Every year, my husband and I vow to visit a new winter wonderland destination. The past few years we’ve snowshoed in Tahoe, marveled at frozen waterfalls in Yosemite, and hot tubbed in the snow in Park City. I’m not a skier by any means (I’ve never even attempted once), and since he hasn’t skied in over a decade, we look for places which supply a whole slew of activities besides those found on the slopes. I’m more of a hot-chocolate-drinking watch-from-the-side-lines kinda girl anyways, at least when we’re talking about winter sports. After a bit of research and compiling some of the best winter destinations from a whole bunch of my colleagues, Bend, Oregon was finally put back on our radar.
I had heard marvelous things about Bend from my cousins who live up north in Portland, in addition to a few local Californian friends, all raving about the outdoorsy summer sports and craft beer tasting opportunities. Could there be fun things to do in Bend, Oregon in the frigid winter months as well (without freezing our butts off), I wondered? Well, after visiting for a long weekend this past February (2019), I’m here to announce, that yes, yes there are. And a fiiiiine many things at that.
Let’s get to it.
How to Get to Bend
To put things simply, you’ve got a few options when heading to this mountain town, highly dependent on where you’re coming from. Everyone can take a flight to Portland as there are flights from all over the US, and then drive the 3 and a half hours through the scenic mountains to reach Bend. If you’re from a few select cities, you’re able to hop on a quick (yet sometimes rather expensive) flight to Redmond, which is roughly 20 minutes outside of Bend. And if you’re up for a road trip, well, you can certainly drive from anywhere in the Pacific Northwest.
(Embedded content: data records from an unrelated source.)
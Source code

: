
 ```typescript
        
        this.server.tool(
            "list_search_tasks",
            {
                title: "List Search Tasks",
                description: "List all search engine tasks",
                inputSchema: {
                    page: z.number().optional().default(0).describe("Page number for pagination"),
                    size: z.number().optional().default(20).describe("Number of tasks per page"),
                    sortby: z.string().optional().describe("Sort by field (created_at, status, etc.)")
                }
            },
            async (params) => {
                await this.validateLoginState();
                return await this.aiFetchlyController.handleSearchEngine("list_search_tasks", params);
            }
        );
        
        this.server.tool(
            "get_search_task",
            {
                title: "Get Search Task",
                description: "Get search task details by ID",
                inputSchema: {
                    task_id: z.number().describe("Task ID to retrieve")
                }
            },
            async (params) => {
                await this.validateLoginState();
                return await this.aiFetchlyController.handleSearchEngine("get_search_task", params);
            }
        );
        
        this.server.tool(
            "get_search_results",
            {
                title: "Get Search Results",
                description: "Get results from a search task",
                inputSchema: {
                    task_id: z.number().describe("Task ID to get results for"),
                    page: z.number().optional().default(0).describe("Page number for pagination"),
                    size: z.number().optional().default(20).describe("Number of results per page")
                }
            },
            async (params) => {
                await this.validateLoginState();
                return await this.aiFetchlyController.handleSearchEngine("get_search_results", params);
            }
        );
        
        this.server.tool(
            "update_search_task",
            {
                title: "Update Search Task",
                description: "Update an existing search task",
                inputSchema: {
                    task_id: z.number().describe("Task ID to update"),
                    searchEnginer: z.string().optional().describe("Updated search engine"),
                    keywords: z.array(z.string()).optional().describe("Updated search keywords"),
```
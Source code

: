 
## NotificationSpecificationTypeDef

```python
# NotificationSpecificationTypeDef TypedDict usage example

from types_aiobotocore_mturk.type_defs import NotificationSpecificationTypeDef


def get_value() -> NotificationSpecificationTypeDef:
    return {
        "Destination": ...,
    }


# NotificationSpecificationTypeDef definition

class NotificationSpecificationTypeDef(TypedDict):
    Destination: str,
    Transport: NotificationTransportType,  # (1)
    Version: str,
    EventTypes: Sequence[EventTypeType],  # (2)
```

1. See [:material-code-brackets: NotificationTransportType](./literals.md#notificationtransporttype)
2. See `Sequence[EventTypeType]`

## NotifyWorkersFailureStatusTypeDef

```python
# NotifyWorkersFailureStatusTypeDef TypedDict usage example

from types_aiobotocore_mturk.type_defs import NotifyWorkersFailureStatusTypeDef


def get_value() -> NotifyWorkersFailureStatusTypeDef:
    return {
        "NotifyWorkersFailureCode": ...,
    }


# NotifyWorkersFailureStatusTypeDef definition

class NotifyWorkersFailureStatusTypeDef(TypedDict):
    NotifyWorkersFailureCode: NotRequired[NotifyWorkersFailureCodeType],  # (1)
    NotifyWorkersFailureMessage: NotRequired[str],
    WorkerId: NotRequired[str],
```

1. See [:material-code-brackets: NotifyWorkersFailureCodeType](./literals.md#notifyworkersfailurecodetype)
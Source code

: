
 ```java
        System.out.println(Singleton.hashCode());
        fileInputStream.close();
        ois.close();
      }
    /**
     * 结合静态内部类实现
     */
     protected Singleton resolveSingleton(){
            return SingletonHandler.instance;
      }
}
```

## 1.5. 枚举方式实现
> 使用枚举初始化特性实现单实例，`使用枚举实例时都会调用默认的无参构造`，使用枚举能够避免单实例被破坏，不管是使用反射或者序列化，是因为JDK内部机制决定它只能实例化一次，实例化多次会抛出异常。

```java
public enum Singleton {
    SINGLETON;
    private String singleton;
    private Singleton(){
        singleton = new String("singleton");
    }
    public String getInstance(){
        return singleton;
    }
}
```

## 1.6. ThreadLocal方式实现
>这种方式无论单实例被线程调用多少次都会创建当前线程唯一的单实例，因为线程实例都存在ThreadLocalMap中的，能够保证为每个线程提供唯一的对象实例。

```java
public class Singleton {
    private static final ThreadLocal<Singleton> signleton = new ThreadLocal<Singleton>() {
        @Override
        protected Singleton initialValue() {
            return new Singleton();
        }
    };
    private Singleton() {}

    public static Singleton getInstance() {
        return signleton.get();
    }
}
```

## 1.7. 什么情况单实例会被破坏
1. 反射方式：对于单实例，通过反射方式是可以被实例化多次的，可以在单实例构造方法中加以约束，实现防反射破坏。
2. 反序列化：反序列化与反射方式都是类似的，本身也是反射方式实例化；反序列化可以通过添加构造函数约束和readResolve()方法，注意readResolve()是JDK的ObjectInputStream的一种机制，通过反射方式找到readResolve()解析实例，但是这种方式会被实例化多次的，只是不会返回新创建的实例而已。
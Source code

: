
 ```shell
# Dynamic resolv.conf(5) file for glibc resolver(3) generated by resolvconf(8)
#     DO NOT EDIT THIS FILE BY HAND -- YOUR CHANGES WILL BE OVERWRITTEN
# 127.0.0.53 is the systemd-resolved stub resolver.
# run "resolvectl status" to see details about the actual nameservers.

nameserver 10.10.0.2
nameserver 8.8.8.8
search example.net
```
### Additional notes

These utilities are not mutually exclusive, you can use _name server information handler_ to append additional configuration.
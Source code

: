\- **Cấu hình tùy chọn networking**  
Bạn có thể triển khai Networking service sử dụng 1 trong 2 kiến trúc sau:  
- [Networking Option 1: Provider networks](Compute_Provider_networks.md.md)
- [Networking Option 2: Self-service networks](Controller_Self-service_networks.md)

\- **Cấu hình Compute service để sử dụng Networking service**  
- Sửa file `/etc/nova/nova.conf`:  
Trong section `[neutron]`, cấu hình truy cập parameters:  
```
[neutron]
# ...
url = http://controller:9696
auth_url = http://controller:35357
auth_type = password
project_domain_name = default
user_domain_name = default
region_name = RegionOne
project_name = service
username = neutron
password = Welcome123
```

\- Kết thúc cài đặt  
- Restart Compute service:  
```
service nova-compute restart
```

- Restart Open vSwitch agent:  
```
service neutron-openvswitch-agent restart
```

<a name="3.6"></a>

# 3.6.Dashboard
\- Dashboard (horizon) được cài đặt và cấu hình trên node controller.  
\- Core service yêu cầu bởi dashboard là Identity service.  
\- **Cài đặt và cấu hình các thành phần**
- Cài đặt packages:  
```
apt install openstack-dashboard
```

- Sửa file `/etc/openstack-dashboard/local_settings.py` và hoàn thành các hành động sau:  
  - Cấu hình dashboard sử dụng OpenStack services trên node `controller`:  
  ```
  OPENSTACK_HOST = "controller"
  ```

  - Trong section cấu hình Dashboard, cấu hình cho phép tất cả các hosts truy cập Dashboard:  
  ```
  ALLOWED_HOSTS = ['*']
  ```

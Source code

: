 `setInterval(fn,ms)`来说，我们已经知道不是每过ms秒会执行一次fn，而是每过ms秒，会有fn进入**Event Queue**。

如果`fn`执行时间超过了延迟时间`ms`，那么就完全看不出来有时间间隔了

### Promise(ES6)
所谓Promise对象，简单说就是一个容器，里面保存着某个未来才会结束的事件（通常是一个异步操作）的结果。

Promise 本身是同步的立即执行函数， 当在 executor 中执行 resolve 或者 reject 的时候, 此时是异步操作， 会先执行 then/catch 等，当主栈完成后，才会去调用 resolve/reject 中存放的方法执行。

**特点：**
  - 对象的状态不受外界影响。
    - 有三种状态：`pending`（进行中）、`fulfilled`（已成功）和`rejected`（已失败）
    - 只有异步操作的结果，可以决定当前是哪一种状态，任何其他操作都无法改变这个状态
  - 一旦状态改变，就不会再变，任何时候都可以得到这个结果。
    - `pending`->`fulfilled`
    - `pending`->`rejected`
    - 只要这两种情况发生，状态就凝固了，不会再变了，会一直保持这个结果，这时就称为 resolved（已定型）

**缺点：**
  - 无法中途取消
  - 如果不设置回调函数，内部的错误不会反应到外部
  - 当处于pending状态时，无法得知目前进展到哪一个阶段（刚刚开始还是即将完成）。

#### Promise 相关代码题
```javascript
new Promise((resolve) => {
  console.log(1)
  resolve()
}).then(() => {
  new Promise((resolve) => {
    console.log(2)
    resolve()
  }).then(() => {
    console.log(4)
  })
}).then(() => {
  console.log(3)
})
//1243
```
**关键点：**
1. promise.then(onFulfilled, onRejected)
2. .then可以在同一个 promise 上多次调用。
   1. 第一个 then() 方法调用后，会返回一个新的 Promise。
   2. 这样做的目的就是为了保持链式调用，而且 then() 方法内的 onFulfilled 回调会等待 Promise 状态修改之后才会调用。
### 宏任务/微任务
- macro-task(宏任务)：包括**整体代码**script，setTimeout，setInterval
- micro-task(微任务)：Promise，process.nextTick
→ Read Next: Road Tripping from San Francisco to Seattle (I’m begging you to do it)
Since Bend is kiiinda smack dab in the middle of the state (and I just can’t leave Oregon without some Pok Pok), we chose to fly to Portland and take our swanky rental car (a Mazda CX-9 Signature AWD, complete with snow tires) a few hours southeast to Bend.
We need to talk about the car for a hot second, as we fell in love the second those keys were handed off to us. The Mazda CX-9 really was everything, and we absolutely loved the supple Napa leather (omg, so soft), integrated Apple CarPlay™ (we may need to install it on our current Mazda CX-5 at home), and the SKYACTIV-VEHICLE dynamics (which was a for-sure bonus when driving on those rough snowy roads, aka, it kept the drive super smooth). The fact that we weren’t slipping and sliding around in the snow was just another bonus (the safety features on that thing are incredible)!
Those views on the way
home back to Portland were especially scenic, and the Mazda provided us with a smooth and enjoyable drive back. Since the road conditions changed quite instantly in Bend and during our drive down from Portland, having Mazda’s i-ACTIV safety system to improve the road grip was a major benefit. Okay, enough about the car, I could gush about it for hours…
But really, make sure you either have reliable snow tires, AWD, and/or tire chains. The roads were typically in decent condition, but once the snow started piling up, we were SO thankful the Mazda was well equipped to deal with icy roads.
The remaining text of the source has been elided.